Madina – Sekretaris Lembaga Perlindungan Anak (LPA) Kabupaten Mandailing Natal (Madina), Darma Yanto, menindaklanjuti pernyataan Ketua LPA terkait dampak game online terhadap psikologi anak, menyusul peristiwa tragis pembunuhan yang dilakukan seorang anak terhadap ibunya di Kecamatan Medan Sunggal, Sumatera Utara.
Menurut Darma Yanto, kasus tersebut harus menjadi peringatan serius bagi orang tua dan semua pihak agar lebih bijak dalam pengasuhan digital anak, terutama pada usia rentan.

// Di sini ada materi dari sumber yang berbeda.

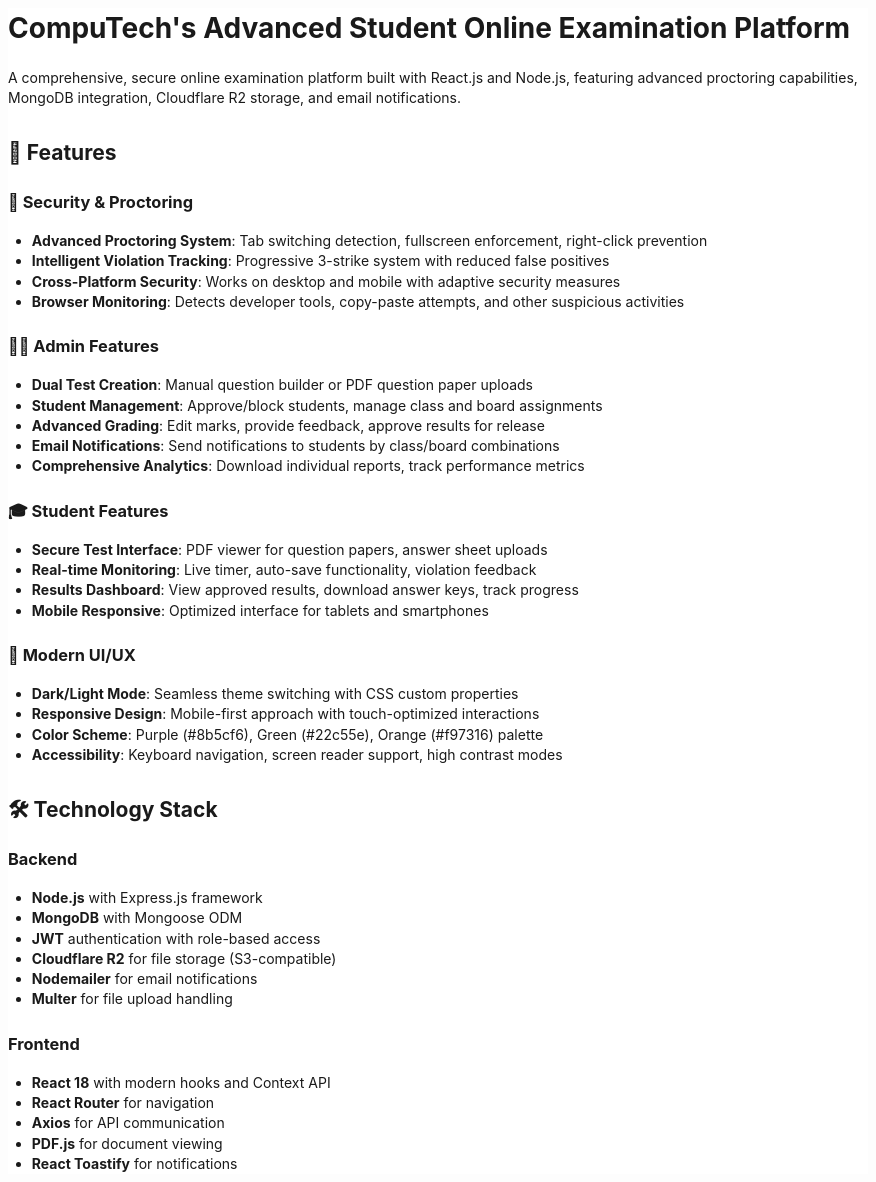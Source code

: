 # CompuTech's Advanced Student Online Examination Platform

A comprehensive, secure online examination platform built with React.js and Node.js, featuring advanced proctoring capabilities, MongoDB integration, Cloudflare R2 storage, and email notifications.

## 🌟 Features

### 🔐 **Security & Proctoring**
- **Advanced Proctoring System**: Tab switching detection, fullscreen enforcement, right-click prevention
- **Intelligent Violation Tracking**: Progressive 3-strike system with reduced false positives
- **Cross-Platform Security**: Works on desktop and mobile with adaptive security measures
- **Browser Monitoring**: Detects developer tools, copy-paste attempts, and other suspicious activities

### 👨‍💼 **Admin Features**
- **Dual Test Creation**: Manual question builder or PDF question paper uploads
- **Student Management**: Approve/block students, manage class and board assignments
- **Advanced Grading**: Edit marks, provide feedback, approve results for release
- **Email Notifications**: Send notifications to students by class/board combinations
- **Comprehensive Analytics**: Download individual reports, track performance metrics

### 🎓 **Student Features**
- **Secure Test Interface**: PDF viewer for question papers, answer sheet uploads
- **Real-time Monitoring**: Live timer, auto-save functionality, violation feedback
- **Results Dashboard**: View approved results, download answer keys, track progress
- **Mobile Responsive**: Optimized interface for tablets and smartphones

### 🎨 **Modern UI/UX**
- **Dark/Light Mode**: Seamless theme switching with CSS custom properties
- **Responsive Design**: Mobile-first approach with touch-optimized interactions
- **Color Scheme**: Purple (#8b5cf6), Green (#22c55e), Orange (#f97316) palette
- **Accessibility**: Keyboard navigation, screen reader support, high contrast modes

## 🛠️ Technology Stack

### Backend
- **Node.js** with Express.js framework
- **MongoDB** with Mongoose ODM
- **JWT** authentication with role-based access
- **Cloudflare R2** for file storage (S3-compatible)
- **Nodemailer** for email notifications
- **Multer** for file upload handling

### Frontend
- **React 18** with modern hooks and Context API
- **React Router** for navigation
- **Axios** for API communication
- **PDF.js** for document viewing
- **React Toastify** for notifications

“Seperti disampaikan Ketua LPA Sumut Muniruddin Ritonga, game online bukan satu-satunya penyebab, tetapi bisa menjadi pemicu perilaku agresif anak jika tidak disertai pengawasan dan pendampingan yang tepat,” ujar Darma Yanto, Senin (6/1/2026).
Ia menjelaskan, anak usia sekitar 12 tahun masih berada pada fase emosi yang belum stabil. Ketergantungan terhadap game online, ditambah pembatasan secara tiba-tiba tanpa komunikasi yang baik, berpotensi memicu ledakan emosi.

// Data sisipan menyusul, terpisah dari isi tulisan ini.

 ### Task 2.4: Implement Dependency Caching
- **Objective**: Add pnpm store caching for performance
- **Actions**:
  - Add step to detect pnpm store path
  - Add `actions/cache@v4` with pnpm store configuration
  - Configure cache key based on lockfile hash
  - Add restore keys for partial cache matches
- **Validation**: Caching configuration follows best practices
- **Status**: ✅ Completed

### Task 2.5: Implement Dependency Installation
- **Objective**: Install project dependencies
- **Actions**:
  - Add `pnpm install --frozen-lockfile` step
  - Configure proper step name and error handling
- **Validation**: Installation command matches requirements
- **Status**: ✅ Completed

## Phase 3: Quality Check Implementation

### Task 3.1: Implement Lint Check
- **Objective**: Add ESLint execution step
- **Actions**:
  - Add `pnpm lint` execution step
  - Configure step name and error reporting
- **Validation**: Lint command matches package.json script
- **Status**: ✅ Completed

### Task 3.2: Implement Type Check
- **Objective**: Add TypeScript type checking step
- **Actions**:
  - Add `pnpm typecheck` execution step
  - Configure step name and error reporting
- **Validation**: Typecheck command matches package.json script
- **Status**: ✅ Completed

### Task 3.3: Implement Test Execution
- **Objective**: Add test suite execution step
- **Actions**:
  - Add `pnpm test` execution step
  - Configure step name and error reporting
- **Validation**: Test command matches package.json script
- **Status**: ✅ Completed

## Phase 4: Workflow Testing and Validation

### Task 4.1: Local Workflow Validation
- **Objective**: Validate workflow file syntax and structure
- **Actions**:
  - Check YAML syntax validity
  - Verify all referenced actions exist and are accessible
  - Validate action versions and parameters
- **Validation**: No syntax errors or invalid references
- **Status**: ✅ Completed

“Yang dibutuhkan orang tua bukan hanya melarang, tetapi membangun dialog dan kedekatan dengan anak, serta mengatur waktu dan jenis game yang dimainkan,” katanya.
Darma Yanto juga menekankan pentingnya literasi digital keluarga dan mendorong peran sekolah serta pemerintah daerah dalam edukasi parenting dan pendampingan psikologis anak.
“Fokus utama kita adalah pencegahan dan perlindungan anak agar kejadian serupa tidak terulang,” tegasnya.